This chapter uses the lens of feminine rhetorical style to examine how gendered expectations affect first ladies’ public speeches and how their rhetorical styles evolved over time. Selected speeches of first ladies from Eleanor Roosevelt to Melania Trump are analyzed and five recurring themes are reviewed. These include the discussion of feminine topics such as family and childcare and envisioning women’s role in society, addressing masculine issues such as war and politics through feminine rhetoric, connecting with audiences as peers, use of personal narratives, and use of expert sources and statistics. The chapter concludes that first ladies’ addresses are usually delivered within the bounds of stereotypical gendered expectations, though subtle deviations can be found depending on the first lady’s public image, her professional experience, and the popular opinion of the times. The analysis of first ladies’ rhetorical styles helps us better understand their evolving role in US politics.
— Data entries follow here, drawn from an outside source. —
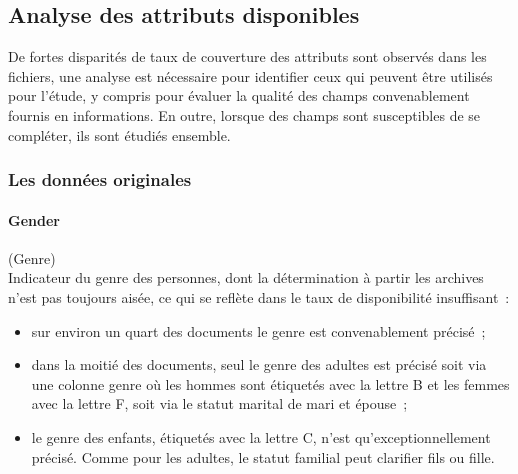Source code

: \documentclass[a4paper,12pt,twoside]{book}
\begin{document}
                    \pagebreak
            
            \subsection{Analyse des attributs disponibles}
                    
                De fortes disparités de taux de couverture des attributs sont observés dans les fichiers, une analyse est nécessaire pour identifier ceux qui peuvent être utilisés pour l'étude, y compris pour évaluer la qualité des champs convenablement fournis en informations. En outre, lorsque des champs sont susceptibles de se compléter, ils sont étudiés ensemble.
                
                \subsubsection{Les données originales}
                
                \paragraph{Gender}\mbox{(Genre)} \\
                \label{genre}
                    Indicateur du genre des personnes, dont la détermination à partir les archives n’est pas toujours aisée, ce qui se reflète dans le taux de disponibilité insuffisant~:
                    \begin{itemize}
                        \item sur environ un quart des documents le genre est convenablement précisé~;
                        \item dans la moitié des documents, seul le genre des adultes est précisé soit via une colonne genre où les hommes sont étiquetés avec la lettre \og{}B\fg{} et les femmes avec la lettre \og{}F\fg{}, soit via le statut marital de mari et épouse~;
                        \item le genre des enfants, étiquetés avec la lettre \og{}C\fg{}, n'est qu'exceptionnellement précisé. Comme pour les adultes, le statut familial peut clarifier \og{}fils\fg{} ou \og{}fille\fg{}.
                    \end{itemize}
                    \medskip
                    
\end{document}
During wartime, the Constitution requires the president to lead the nation as commander-in-chief. But what about first ladies? As wives, mothers, and co-equal partners, these “first ladies-in-chief” have found themselves serving as field companion to the commander-in-chief, mother-in-chief to sons on combat duty, steward of national resources, and caretakers to the nation’s wounded. This chapter considers six prominent first ladies during major American conflicts: Martha Washington and the Revolutionary War, Dolley Madison and the War of 1812, Mary Todd Lincoln and the Civil War, Edith Wilson and World War I, Eleanor Roosevelt and World War II, Lady Bird Johnson and Vietnam, and Barbara and Laura Bush during the first and second Gulf Wars. Taken together, they paint the first lady as a vital contributor to the nation’s military efforts who deserve our recognition and respect.
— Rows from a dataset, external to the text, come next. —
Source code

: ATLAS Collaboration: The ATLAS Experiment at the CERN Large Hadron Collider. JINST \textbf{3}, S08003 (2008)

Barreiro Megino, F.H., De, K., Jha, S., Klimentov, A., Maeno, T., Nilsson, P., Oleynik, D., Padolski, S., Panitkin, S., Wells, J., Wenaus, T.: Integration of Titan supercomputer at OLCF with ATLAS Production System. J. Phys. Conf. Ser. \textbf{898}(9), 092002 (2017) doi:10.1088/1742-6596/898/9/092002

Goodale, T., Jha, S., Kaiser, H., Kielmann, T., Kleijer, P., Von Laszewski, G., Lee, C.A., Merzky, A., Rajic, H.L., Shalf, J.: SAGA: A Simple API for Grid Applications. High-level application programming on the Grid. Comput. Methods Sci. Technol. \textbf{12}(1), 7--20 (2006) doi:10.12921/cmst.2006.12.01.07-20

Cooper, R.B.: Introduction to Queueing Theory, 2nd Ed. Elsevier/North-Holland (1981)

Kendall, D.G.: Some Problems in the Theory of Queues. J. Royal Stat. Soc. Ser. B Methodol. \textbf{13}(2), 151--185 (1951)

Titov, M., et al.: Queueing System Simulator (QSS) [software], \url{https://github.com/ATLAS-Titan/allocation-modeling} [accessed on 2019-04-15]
Martha Washington set countless precedents as first lady—including the use of enslaved labor in the Washingtons’ presidential household. One-third of America’s first ladies were born or married into slave–owning families, making it an important but often overlooked part of their identities and actions in the White House and beyond. The relationship between first ladies and race goes far beyond the subject of slavery. Throughout history, these women have used their platform to bring attention to issues affecting Americans, champion causes, and encourage the president to act. As unelected participants in an administration, first ladies have sometimes been able to pursue civil rights with more freedom and flexibility than their spouses, speaking out against lynching, segregation, and other concerns facing the Black community. This chapter will explore the complex role of first ladies in the fight for equal rights using case studies from the nineteenth and twentieth centuries.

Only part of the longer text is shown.